You have to read it in point number -- Kuntal, point number -- just one second. If you see the mix on Panel #7, NNPA was INR 2,307 crores versus INR 1,136 crores. 74% of this is now secured. So the mix has really moved. It is really how you should see. Earlier to the point that I made to Rahul, we do foresee that while auto finance has moved dramatically, the repossessibility as clients flow should lead to significant improvement, but I can't bet on it or bank on it. And that's why when the account flows, I have to provide for it.

Kuntal Shah

analyst
#61

I think that clarifies. My other question is on, our reliance on one bank for the credit card partnership and one service provider master card. Are you planning some second partnership?

Rajeev Jain

executive
#62

We are going live with DBS sometime in end November, early December.

Kuntal Shah

analyst
#63

Okay. And my last question is on the friction between marketplace and the OEM products, which both of us will go concurrently. If I buy an asset on aggregator marketplace, but I want to then subsequently borrow from Bajaj Finance. All those kind of interoperability issues will come in and would there be a friction. How do you capture the transaction between the 2 marketplaces or your marketplace and the Bajaj Finserv marketplace?

Rajeev Jain

executive
#64

So look -- no, no, there is no 2. There's only one, number one. If you are our customer, you will see -- you will use your EMI card, create a loan and walk home. Number one. Two, we are bringing a whole host of partnerships onto that platform. So let's say, Samsung is going straight in a way using EMI card, Samsung now is going straight to the consumer. So in a way, for Samsung and LGs who have the SKU infrastructure, inventory management infrastructure, we are working with all manufacturers now closely to go direct. In fact, one of the outcomes out of this has also been that, that it's helping manufacturers go direct. So there are no -- and they use essentially EMI card or credit card to do the transaction. That's really how the conclusion of a transaction, Kuntal, is.

Kuntal Shah

analyst
#65

No, so what I meant is suppose if I buy an asset on the aggregator platform through some third party, but want to then borrow from Bajaj, how it will work?

Rajeev Jain

executive
#66

No, no, we have to stitch. That's the whole point. That retail EMI card -- that's the reason I gave you the math -- sorry, sorry, Anup was trying to make a point.
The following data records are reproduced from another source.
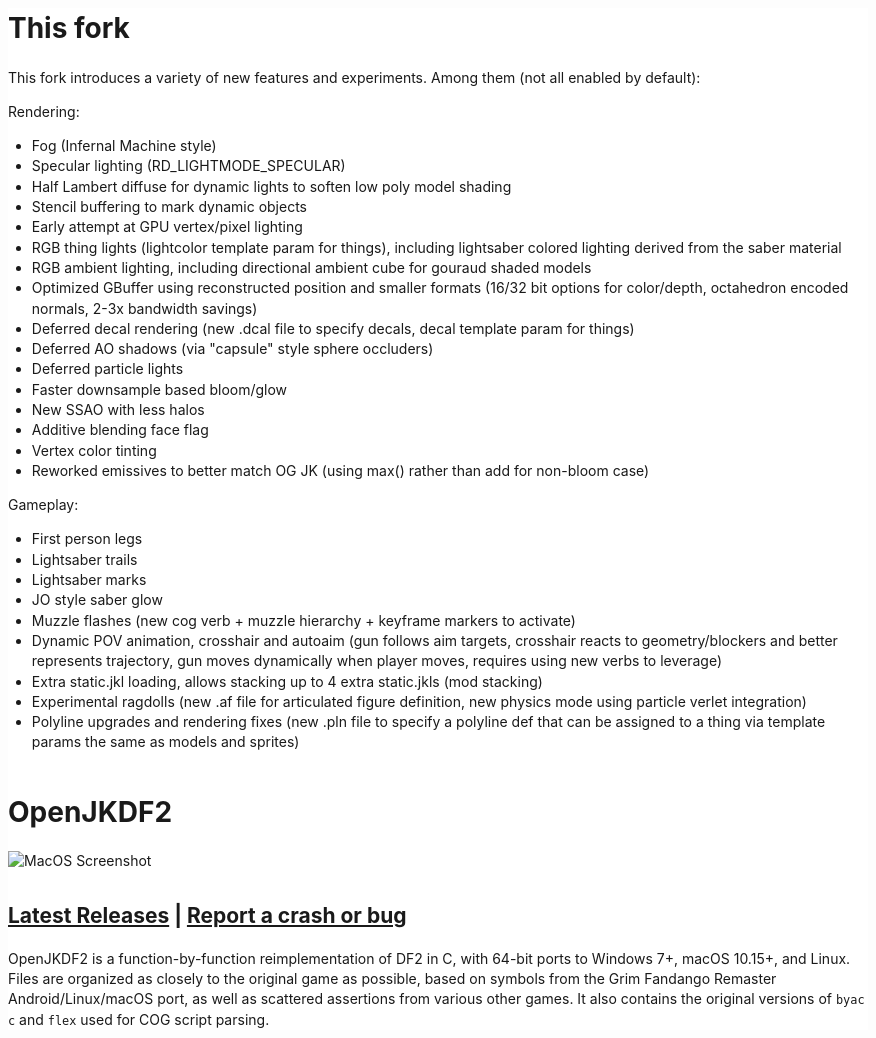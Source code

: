 # This fork
This fork introduces a variety of new features and experiments. Among them (not all enabled by default):

Rendering:
- Fog (Infernal Machine style)
- Specular lighting (RD_LIGHTMODE_SPECULAR)
- Half Lambert diffuse for dynamic lights to soften low poly model shading
- Stencil buffering to mark dynamic objects
- Early attempt at GPU vertex/pixel lighting
- RGB thing lights (lightcolor template param for things), including lightsaber colored lighting derived from the saber material
- RGB ambient lighting, including directional ambient cube for gouraud shaded models
- Optimized GBuffer using reconstructed position and smaller formats (16/32 bit options for color/depth, octahedron encoded normals, 2-3x bandwidth savings)
- Deferred decal rendering (new .dcal file to specify decals, decal template param for things)
- Deferred AO shadows (via "capsule" style sphere occluders)
- Deferred particle lights
- Faster downsample based bloom/glow
- New SSAO with less halos
- Additive blending face flag
- Vertex color tinting
- Reworked emissives to better match OG JK (using max() rather than add for non-bloom case)

Gameplay:
- First person legs
- Lightsaber trails
- Lightsaber marks
- JO style saber glow
- Muzzle flashes (new cog verb + muzzle hierarchy + keyframe markers to activate)
- Dynamic POV animation, crosshair and autoaim (gun follows aim targets, crosshair reacts to geometry/blockers and better represents trajectory, gun moves dynamically when player moves, requires using new verbs to leverage)
- Extra static.jkl loading, allows stacking up to 4 extra static.jkls (mod stacking)
- Experimental ragdolls (new .af file for articulated figure definition, new physics mode using particle verlet integration)
- Polyline upgrades and rendering fixes (new .pln file to specify a polyline def that can be assigned to a thing via template params the same as models and sprites)

# OpenJKDF2

![MacOS Screenshot](docs/images/screenshot.png)

## [Latest Releases](https://github.com/shinyquagsire23/OpenJKDF2/releases) | [Report a crash or bug](https://github.com/shinyquagsire23/OpenJKDF2/issues)

OpenJKDF2 is a function-by-function reimplementation of DF2 in C, with 64-bit ports to Windows 7+, macOS 10.15+, and Linux. Files are organized as closely to the original game as possible, based on symbols from the Grim Fandango Remaster Android/Linux/macOS port, as well as scattered assertions from various other games. It also contains the original versions of `byacc` and `flex` used for COG script parsing.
As we stitch our -- the way it happens today on Amazon and Flipkart, that let's say, 200,000 customers or 250,000 customers in a month use EMI card on Amazon and Flipkart as a payment instrument as we stitch more and more of such partnerships, more and more EMI cards can be -- then be used for the same. So we're doing that with e-commerce. We're doing that with MakeMyTrip. We're doing that with the whole host of travel, EaseMyTrip and so on and so forth. We just keep on professional courses. So wherever we have bilateral relationships, it's used as a -- EMI card is used as an instrument to create a loan.

Unknown Executive

executive
#67

If it is an aggregator, then our product gets in as an instrument. When it comes to our eStore, the retailers are also brought in by us and the instrument is also available for you. So we work both offers and on ourselves.

Operator

operator
#68

Thank you. Ladies and gentlemen, this was the last question for today. I would now like to hand the conference over to Mr. Anuj Singla for closing comments.

Anuj Singla

analyst
#69

Yes. Thanks, Rutuja. Thank you very much to the management of Bajaj Finance and Rajeev for giving us the opportunity to host you. That concludes the call for today. Thanks, everyone, for joining, and have a good day.

Rajeev Jain

executive
#70

Thank you, Anuj. Thank you, all. Thank you.

Operator

operator
#71

Thank you. On behalf of Bank of America Securities, that concludes this conference. Thank you for joining us, and you may now disconnect your lines.